The carve-out in the FAA Modernization and Reform Act prohibiting the regulation of model aircraft is more extensive than the D.C. Circuit described in the Taylor decision. The text of the statute states that the FAA “may not promulgate any rule or regulation regarding a model aircraft, or an aircraft being developed as a model aircraft, if –

(1) The aircraft is flown strictly for hobby or recreational use;

(2) the aircraft is operated in accordance with a community-based set of safety guidelines and within the programming of a nationwide community-based organization;

(3) the aircraft is limited to not more than 55 pounds unless otherwise certified through a design, construction, inspection, flight test, and operational safety program administered by a community-based organization;

(4) the aircraft is operated in a manner that does not interfere with and gives way to any manned aircraft; and

(5) when flown within 5 miles of an airport, the operator of the aircraft provides the airport operator and the airport air traffic control tower . . . with prior notice of the operation. . .”

Public Law 112–95, section 336(a)(1)–(5).

In Taylor, the court did not mention or analyze whether the UAS at issue met the other conditions of section 336(a).

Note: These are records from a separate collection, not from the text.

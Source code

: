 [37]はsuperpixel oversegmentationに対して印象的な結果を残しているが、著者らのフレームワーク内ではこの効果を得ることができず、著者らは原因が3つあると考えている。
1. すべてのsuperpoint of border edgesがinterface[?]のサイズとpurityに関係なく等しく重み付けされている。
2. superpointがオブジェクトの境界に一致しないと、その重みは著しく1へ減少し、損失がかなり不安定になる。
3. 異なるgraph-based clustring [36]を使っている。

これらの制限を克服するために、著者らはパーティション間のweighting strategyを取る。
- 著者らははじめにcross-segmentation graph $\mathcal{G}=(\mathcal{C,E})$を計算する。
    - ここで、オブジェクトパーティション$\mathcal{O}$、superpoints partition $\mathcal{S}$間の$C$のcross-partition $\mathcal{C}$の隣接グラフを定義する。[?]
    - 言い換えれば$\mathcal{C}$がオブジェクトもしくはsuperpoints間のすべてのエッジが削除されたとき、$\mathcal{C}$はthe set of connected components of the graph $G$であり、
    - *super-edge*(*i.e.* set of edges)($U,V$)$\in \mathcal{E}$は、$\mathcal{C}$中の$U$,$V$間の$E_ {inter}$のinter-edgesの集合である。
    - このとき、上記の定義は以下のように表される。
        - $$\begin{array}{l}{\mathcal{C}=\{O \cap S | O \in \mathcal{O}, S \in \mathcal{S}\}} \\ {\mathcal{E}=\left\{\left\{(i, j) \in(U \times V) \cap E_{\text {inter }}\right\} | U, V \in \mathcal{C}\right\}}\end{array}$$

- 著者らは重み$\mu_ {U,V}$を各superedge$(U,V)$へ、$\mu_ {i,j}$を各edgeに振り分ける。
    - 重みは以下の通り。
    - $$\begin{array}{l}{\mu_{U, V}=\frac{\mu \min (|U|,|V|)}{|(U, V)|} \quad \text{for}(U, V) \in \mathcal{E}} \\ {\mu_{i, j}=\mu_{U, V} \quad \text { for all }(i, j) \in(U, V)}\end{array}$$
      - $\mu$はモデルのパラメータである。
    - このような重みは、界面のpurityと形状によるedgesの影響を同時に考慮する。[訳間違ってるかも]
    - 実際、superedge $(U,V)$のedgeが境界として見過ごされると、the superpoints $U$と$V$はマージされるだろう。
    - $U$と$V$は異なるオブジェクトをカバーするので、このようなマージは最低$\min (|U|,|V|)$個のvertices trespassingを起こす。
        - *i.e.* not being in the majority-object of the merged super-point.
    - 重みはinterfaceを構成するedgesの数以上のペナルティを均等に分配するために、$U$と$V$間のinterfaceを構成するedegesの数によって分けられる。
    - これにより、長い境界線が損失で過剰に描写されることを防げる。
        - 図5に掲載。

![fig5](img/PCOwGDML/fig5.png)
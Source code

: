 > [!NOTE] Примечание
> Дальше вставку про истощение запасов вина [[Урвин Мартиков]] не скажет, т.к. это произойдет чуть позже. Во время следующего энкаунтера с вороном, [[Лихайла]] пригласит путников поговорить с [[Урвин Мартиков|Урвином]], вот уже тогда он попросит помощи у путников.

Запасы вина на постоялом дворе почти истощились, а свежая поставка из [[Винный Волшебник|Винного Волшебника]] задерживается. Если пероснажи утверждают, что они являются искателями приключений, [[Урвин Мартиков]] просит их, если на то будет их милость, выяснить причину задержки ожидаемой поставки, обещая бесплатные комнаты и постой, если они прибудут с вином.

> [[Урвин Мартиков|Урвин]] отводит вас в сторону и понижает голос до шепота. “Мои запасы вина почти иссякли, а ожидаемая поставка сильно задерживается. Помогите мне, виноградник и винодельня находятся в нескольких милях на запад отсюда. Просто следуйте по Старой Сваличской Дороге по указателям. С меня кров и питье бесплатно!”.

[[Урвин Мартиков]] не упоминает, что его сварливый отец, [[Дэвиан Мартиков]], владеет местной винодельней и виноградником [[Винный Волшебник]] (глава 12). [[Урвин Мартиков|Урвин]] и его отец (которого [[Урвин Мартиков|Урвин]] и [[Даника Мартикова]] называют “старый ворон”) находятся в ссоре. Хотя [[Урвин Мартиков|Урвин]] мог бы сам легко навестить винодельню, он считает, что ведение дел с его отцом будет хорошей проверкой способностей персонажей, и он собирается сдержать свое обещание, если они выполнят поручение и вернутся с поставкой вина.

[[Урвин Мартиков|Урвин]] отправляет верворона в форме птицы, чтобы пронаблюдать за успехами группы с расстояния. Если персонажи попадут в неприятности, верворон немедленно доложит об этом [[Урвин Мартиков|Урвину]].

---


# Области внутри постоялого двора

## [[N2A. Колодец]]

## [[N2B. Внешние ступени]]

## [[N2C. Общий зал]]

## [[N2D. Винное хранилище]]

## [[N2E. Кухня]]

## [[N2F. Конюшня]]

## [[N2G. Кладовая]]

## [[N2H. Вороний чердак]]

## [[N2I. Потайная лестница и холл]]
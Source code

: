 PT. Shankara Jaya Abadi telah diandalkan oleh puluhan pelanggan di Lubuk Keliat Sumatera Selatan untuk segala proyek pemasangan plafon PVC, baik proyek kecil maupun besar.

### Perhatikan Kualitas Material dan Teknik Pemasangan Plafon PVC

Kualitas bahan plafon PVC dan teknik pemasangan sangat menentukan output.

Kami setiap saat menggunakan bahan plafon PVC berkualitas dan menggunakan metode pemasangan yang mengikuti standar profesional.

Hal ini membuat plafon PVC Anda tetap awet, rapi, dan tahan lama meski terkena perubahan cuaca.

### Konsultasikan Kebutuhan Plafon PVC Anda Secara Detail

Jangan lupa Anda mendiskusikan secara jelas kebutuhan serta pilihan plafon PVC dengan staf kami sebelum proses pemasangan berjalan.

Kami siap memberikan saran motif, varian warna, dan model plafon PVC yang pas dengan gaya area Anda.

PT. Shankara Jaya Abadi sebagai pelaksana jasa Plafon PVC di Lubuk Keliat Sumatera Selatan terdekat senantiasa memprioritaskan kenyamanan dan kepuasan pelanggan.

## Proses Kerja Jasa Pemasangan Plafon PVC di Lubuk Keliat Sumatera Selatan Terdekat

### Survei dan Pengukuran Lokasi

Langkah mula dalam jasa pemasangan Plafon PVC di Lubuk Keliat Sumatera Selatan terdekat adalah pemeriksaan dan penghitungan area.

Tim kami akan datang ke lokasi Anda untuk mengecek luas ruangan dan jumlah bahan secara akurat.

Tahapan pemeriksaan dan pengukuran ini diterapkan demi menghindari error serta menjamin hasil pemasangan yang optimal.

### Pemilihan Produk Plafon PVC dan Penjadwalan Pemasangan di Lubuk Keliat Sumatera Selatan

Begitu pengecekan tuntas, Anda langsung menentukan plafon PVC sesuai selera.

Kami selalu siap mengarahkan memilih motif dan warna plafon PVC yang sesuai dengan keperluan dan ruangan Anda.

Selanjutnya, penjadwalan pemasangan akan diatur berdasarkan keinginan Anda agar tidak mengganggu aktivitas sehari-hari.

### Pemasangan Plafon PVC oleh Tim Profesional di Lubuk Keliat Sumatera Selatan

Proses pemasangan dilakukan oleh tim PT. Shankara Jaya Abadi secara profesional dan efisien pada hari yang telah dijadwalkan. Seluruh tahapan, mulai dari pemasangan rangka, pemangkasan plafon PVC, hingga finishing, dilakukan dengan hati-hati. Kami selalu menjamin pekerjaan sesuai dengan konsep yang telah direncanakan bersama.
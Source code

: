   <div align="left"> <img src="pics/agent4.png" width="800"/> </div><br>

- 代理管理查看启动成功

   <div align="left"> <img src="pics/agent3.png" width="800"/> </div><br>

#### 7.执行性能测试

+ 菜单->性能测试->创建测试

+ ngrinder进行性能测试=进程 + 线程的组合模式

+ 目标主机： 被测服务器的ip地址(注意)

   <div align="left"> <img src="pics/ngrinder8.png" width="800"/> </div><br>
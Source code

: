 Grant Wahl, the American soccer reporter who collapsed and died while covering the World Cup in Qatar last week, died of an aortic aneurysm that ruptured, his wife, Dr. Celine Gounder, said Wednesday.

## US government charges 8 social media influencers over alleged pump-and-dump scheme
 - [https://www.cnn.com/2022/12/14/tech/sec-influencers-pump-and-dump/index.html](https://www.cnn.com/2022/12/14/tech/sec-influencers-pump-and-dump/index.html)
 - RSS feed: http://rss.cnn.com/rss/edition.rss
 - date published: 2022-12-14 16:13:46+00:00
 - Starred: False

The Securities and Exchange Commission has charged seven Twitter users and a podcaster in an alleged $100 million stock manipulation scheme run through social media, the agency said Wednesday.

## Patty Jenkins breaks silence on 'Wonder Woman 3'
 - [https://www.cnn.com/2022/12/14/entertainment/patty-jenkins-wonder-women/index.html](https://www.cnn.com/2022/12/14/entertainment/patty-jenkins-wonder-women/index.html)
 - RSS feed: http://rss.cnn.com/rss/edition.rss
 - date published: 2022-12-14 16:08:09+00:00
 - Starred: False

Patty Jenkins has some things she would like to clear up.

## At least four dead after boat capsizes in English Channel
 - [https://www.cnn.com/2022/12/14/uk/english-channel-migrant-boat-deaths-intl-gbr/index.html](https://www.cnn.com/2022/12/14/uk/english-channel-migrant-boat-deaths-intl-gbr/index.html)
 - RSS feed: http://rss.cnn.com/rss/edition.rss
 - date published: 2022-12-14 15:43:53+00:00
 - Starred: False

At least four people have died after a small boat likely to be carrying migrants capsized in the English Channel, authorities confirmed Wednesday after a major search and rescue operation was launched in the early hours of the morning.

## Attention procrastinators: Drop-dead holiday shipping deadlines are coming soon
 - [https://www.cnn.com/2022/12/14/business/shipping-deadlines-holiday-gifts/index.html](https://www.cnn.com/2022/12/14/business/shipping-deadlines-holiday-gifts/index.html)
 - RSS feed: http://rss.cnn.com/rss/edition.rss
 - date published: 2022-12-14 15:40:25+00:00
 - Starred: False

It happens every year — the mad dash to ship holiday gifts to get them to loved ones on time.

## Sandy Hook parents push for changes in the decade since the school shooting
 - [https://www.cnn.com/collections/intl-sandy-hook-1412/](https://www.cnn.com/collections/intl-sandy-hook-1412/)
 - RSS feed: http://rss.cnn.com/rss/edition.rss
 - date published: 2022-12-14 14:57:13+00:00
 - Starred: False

For example, the decision does not mention whether the petitioner’s model aircraft was being “operated in accordance with a community-based set of safety guidelines and within the programming of a nationwide community-based organization.” If the UAS was being operated for hobby or recreational purposes—but not in accordance with community-based standards—the statute dictates that the FAA still has authority to regulate its operation. But the Taylor decision implies that the FAA cannot regulate UAS that meet the statutory definition of UAS, which is less restrictive than the conditions in section 336(a).

How the Taylor decision will impact other FAA rules regulating UAS is yet to be seen. In June 2016, the FAA issued its Final Rule on the Operation and Certification of Small Unmanned Aircraft Systems (Final Rule). This rulemaking was the FAA’s first major effort to pass a rule integrating the use of UAS into the national airspace. Among other things, it designated airspace in which UAS could legally operate, allowed UAS operators to obtain an airman’s certificate by passing a knowledge-based test, and even allowed for deliveries by UAS under limited circumstances. The FAA estimated that the Final Rule could generate more than $82 billion for the U.S. economy and create more than 100,000 new jobs.1

In recognition of its limited authority to regulate model aircraft, the Final Rule by its terms does not apply to model aircraft that meet all the criteria in section 336 of the FAA Modernization and Reform Act, including the conditions in section 336(a).2 This may make the Final Rule vulnerable to legal challenge under Taylor by those who operate UAS recreationally but who do not wish to operate within a community-based set of safety guidelines and within the programming of a nationwide, community-based organization.

Under Taylor, these operators may argue that as long as they meet the definition of “model aircraft,” FAA regulations should not apply to them. Whether this argument will be persuasive, or even advanced by litigants, remains an open question, but the FAA has already made its view clear in its guidance for interpreting section 336: “[o]perations that meet the section 336 definition of ‘model aircraft’ must also meet the five additional criteria for model aircraft established in section 336(a) to be exempt from future rulemaking regarding model aircraft.”3 This position is consistent with the plain language of section 336 of the FAA Modernization and Reform Act, but at odds with the reasoning in Taylor.